*Problem details*: Set down exactly the lines of the records from the top to the line containing "positive without arbitrage."; include both.

Saved entries
++++++++

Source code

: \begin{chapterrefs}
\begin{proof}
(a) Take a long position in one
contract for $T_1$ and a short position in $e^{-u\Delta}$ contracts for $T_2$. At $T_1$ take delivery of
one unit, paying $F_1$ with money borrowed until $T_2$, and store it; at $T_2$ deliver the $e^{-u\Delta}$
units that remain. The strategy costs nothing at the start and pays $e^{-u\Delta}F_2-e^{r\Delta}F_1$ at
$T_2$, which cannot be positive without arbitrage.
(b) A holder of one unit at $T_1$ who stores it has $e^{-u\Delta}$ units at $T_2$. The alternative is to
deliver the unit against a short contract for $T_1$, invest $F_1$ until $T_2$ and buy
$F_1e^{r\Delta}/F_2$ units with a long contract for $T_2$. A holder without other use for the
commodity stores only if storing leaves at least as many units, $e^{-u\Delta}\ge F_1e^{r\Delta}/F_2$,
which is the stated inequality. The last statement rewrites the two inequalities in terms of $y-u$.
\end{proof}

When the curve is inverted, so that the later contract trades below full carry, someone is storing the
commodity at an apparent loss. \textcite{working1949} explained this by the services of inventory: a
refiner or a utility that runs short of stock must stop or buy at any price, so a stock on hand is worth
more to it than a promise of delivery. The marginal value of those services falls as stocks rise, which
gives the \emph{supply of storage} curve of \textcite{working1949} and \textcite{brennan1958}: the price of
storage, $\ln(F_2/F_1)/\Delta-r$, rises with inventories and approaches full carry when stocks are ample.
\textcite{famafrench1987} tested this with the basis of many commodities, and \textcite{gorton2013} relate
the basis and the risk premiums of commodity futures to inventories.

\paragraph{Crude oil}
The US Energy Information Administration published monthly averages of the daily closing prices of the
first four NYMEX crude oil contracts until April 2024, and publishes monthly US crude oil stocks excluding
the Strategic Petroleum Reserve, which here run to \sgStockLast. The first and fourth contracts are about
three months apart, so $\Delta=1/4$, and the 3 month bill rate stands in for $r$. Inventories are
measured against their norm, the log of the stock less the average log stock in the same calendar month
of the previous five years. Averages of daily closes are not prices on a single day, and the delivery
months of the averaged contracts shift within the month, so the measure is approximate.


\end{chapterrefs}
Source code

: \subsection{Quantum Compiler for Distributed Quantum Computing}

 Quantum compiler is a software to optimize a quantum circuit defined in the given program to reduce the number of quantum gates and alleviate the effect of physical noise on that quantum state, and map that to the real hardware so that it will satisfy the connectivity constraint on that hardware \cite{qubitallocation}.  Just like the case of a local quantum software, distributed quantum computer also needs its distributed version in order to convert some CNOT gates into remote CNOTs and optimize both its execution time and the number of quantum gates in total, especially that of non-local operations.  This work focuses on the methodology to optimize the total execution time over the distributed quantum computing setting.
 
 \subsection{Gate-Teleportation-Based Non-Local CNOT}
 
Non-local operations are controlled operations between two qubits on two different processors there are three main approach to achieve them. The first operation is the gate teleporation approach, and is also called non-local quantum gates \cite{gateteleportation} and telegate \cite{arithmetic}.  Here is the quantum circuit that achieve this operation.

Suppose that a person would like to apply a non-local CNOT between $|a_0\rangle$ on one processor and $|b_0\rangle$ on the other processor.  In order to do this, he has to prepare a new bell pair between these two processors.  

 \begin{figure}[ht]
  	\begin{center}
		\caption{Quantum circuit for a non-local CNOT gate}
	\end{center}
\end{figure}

++++++++

*Solution for this problem*:
Source code

: \begin{chapterrefs}
\begin{proof}
(a) Take a long position in one
contract for $T_1$ and a short position in $e^{-u\Delta}$ contracts for $T_2$. At $T_1$ take delivery of
one unit, paying $F_1$ with money borrowed until $T_2$, and store it; at $T_2$ deliver the $e^{-u\Delta}$
units that remain. The strategy costs nothing at the start and pays $e^{-u\Delta}F_2-e^{r\Delta}F_1$ at
$T_2$, which cannot be positive without arbitrage.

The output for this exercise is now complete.